HOW TO COMPLETE THIS TASK → Exactly repeat all the records below, omitting the images they hold.

Rendered images with source text:
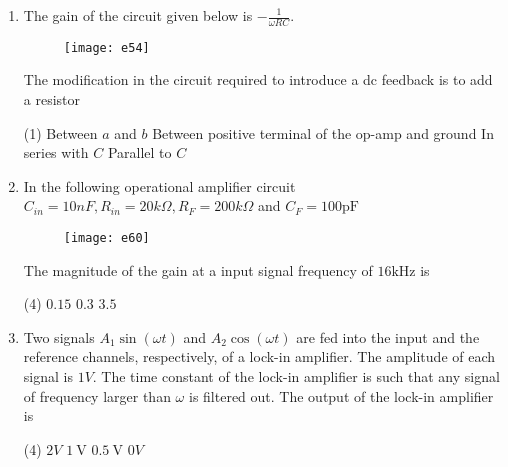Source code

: \begin{enumerate}
	\begin{figure}[H]
		\centering
		\texttt{[image: e50]}
	\end{figure}
	The value of $R_{1}$ required to deliver $10 \mathrm{~mW}$ of power across $R_{L}$ is
	{}
\begin{tasks}(4)
\task[\textbf{A.}] $12 k \Omega$
\task[\textbf{B.}] $4 k \Omega$
\task[\textbf{C.}]  $8 \mathrm{k} \Omega$
\task[\textbf{D.}]  $14 k \Omega$
\end{tasks}                
	\item The gain of the circuit given below is $-\frac{1}{\omega R C}$.\\
	\begin{figure}[H]
		\centering
		\texttt{[image: e54]}
	\end{figure}
	The modification in the circuit required to introduce a dc feedback is to add a resistor
	{}
\begin{tasks}(1)
\task[\textbf{A.}] Between $a$ and $b$
\task[\textbf{B.}]  Between positive terminal of the op-amp and ground
\task[\textbf{C.}] In series with $C$
\task[\textbf{D.}] Parallel to $C$
\end{tasks}
	\item In the following operational amplifier circuit $C_{i n}=10 n F, R_{i n}=20 k \Omega, R_{F}=200 k \Omega$ and $C_{F}=100 \mathrm{pF}$\\
	\begin{figure}[H]
		\centering
		\texttt{[image: e60]}
	\end{figure}
	The magnitude of the gain at a input signal frequency of $16 \mathrm{kHz}$ is
	{}
\begin{tasks}(4)
\task[\textbf{B.}] $0.15$
\task[\textbf{C.}] $0.3$
\task[\textbf{D.}] $3.5$
\end{tasks}
	\item Two signals $A_{1} \sin (\omega t)$ and $A_{2} \cos (\omega t)$ are fed into the input and the reference channels, respectively, of a lock-in amplifier. The amplitude of each signal is $1 V$. The time constant of the lock-in amplifier is such that any signal of frequency larger than $\omega$ is filtered out. The output of the lock-in amplifier is
	{}
\begin{tasks}(4)
\task[\textbf{A.}]  $2 V$
\task[\textbf{B.}] $1 \mathrm{~V}$
\task[\textbf{C.}] $0.5 \mathrm{~V}$
\task[\textbf{D.}] $0 V$

\end{tasks}
\end{enumerate}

TASK ANSWER →
Source code

: \begin{enumerate}
	\begin{figure}[H]
		\centering
		\texttt{[image: e50]}
	\end{figure}
	The value of $R_{1}$ required to deliver $10 \mathrm{~mW}$ of power across $R_{L}$ is
	{}
\begin{tasks}(4)
\task[\textbf{A.}] $12 k \Omega$
\task[\textbf{B.}] $4 k \Omega$
\task[\textbf{C.}]  $8 \mathrm{k} \Omega$
\task[\textbf{D.}]  $14 k \Omega$
\end{tasks}                
	\item The gain of the circuit given below is $-\frac{1}{\omega R C}$.\\
	\begin{figure}[H]
		\centering
		\texttt{[image: e54]}
	\end{figure}
	The modification in the circuit required to introduce a dc feedback is to add a resistor
	{}
\begin{tasks}(1)
\task[\textbf{A.}] Between $a$ and $b$
\task[\textbf{B.}]  Between positive terminal of the op-amp and ground
\task[\textbf{C.}] In series with $C$
\task[\textbf{D.}] Parallel to $C$
\end{tasks}
	\item In the following operational amplifier circuit $C_{i n}=10 n F, R_{i n}=20 k \Omega, R_{F}=200 k \Omega$ and $C_{F}=100 \mathrm{pF}$\\
	\begin{figure}[H]
		\centering
		\texttt{[image: e60]}
	\end{figure}
	The magnitude of the gain at a input signal frequency of $16 \mathrm{kHz}$ is
	{}
\begin{tasks}(4)
\task[\textbf{B.}] $0.15$
\task[\textbf{C.}] $0.3$
\task[\textbf{D.}] $3.5$
\end{tasks}
	\item Two signals $A_{1} \sin (\omega t)$ and $A_{2} \cos (\omega t)$ are fed into the input and the reference channels, respectively, of a lock-in amplifier. The amplitude of each signal is $1 V$. The time constant of the lock-in amplifier is such that any signal of frequency larger than $\omega$ is filtered out. The output of the lock-in amplifier is
	{}
\begin{tasks}(4)
\task[\textbf{A.}]  $2 V$
\task[\textbf{B.}] $1 \mathrm{~V}$
\task[\textbf{C.}] $0.5 \mathrm{~V}$
\task[\textbf{D.}] $0 V$

\end{tasks}
\end{enumerate}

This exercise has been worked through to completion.